Today marks the half-way point in our “40Days of Community” journey together.

On the first Sunday, as an Introduction (Aug5th) we looked at “What Matters Most – and we saw that it was Loving Others. That’s what matters most in life, and that’s what God has called us to do.

That’s the basis of our “40Days of Community”, that we learn how to love one another, and how to show that love in action – and we show that loving Better – when we’re together.

Then on the second Sunday we began to look at the first of the Five Purposes God has for us as a community – and the

1. First Purpose is that we Reach Out Better Together. God never intended that we reach out to a lonely and lost and hurting world on our own – we do it better together! That’s Evangelism!

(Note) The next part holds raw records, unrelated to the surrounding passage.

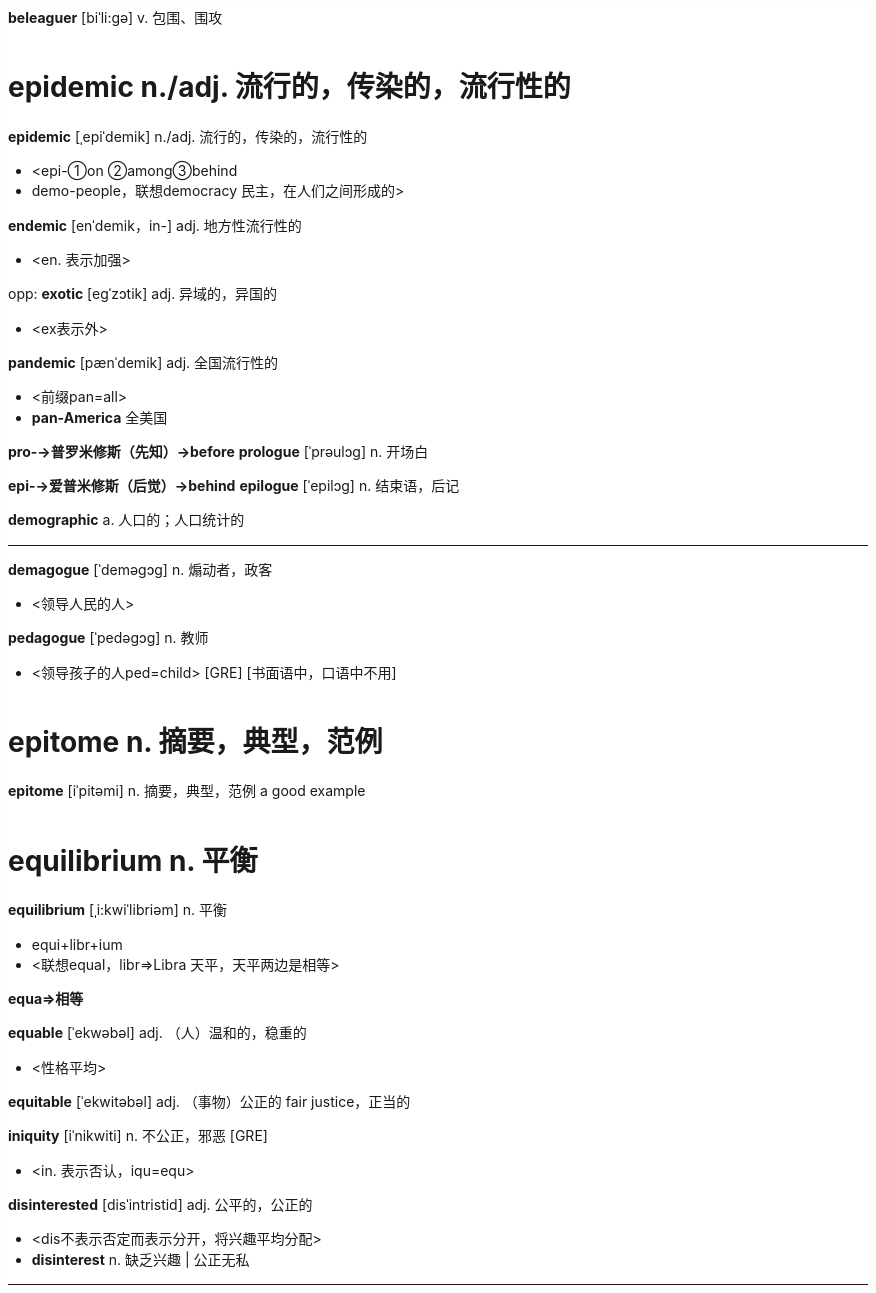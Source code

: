 **beleaguer** [biˈli:gə] v. 包围、围攻

# epidemic n./adj. 流行的，传染的，流行性的

**epidemic** [ˌepiˈdemik] n./adj. 流行的，传染的，流行性的
-  <epi-①on ②among③behind
-  demo-people，联想democracy 民主，在人们之间形成的>

**endemic** [enˈdemik，in-] adj. 地方性流行性的 
-  <en. 表示加强>

opp: **exotic** [egˈzɔtik]  adj. 异域的，异国的 
-  <ex表示外>

**pandemic** [pænˈdemik] adj. 全国流行性的
-  <前缀pan=all>
-  **pan-America** 全美国

**pro-→普罗米修斯（先知）→before**
**prologue** [ˈprəulɔg] n. 开场白

**epi-→爱普米修斯（后觉）→behind** 
**epilogue** [ˈepilɔg] n. 结束语，后记

**demographic** a. 人口的；人口统计的

---
**demagogue** [ˈdeməgɔg] n. 煽动者，政客
-  <领导人民的人>

**pedagogue** [ˈpedəgɔg] n. 教师
-  <领导孩子的人ped=child> [GRE]  [书面语中，口语中不用]

# epitome n. 摘要，典型，范例

**epitome** [iˈpitəmi] n. 摘要，典型，范例  a good example

# equilibrium n. 平衡

**equilibrium** [ˌi:kwiˈlibriəm] n. 平衡   
-  equi+libr+ium
- <联想equal，libr=>Libra 天平，天平两边是相等>

**equa=>相等**

**equable** [ˈekwəbəl] adj. （人）温和的，稳重的
-  <性格平均>

**equitable** [ˈekwitəbəl] adj. （事物）公正的 fair justice，正当的

**iniquity** [iˈnikwiti] n. 不公正，邪恶 [GRE] 
-  <in. 表示否认，iqu=equ>

**disinterested** [disˈintristid] adj. 公平的，公正的 
-  <dis不表示否定而表示分开，将兴趣平均分配>
-  **disinterest** n. 缺乏兴趣 | 公正无私
---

2.  The second of those Five Purposes is that we Belong Better Together - and that’s Fellowship! We weren’t meant to go it alone in life. We need each other – we need to Belong - and we thought about what destroys and what builds our relationships together.  

Today we come to the third of God’s Five Purposes for us as a Community – and that is, that we Grow Better Together. So today we will look at how we can help each other  grow spiritually. By that I mean, how can we help each other become more like Jesus Christ? – and that’s Discipleship!

The memory verse for this week tells us how! It comes from Paul’s first letter to the Thessalonians, 5:11 where Paul says “Encourage each other and build each other up”. That’s the way for us, individually, to grow spiritually, to become more like Jesus Christ, and the way in which we help others to Grow spiritually, to become better Disciples. We do it by – “Encouraging each other, and building each other up”.

But how do we do that? Well there are FOUR practical things we can do to encourage and build up one another – but no matter how practical they are, unless each of us makes the decision to put them into practice - and actually DO them – then we will have helped no body. So lets decide today to put these simple steps to work.

1.      We help each other grow better and become Better Disciples by AFFIRMING each others WORTH.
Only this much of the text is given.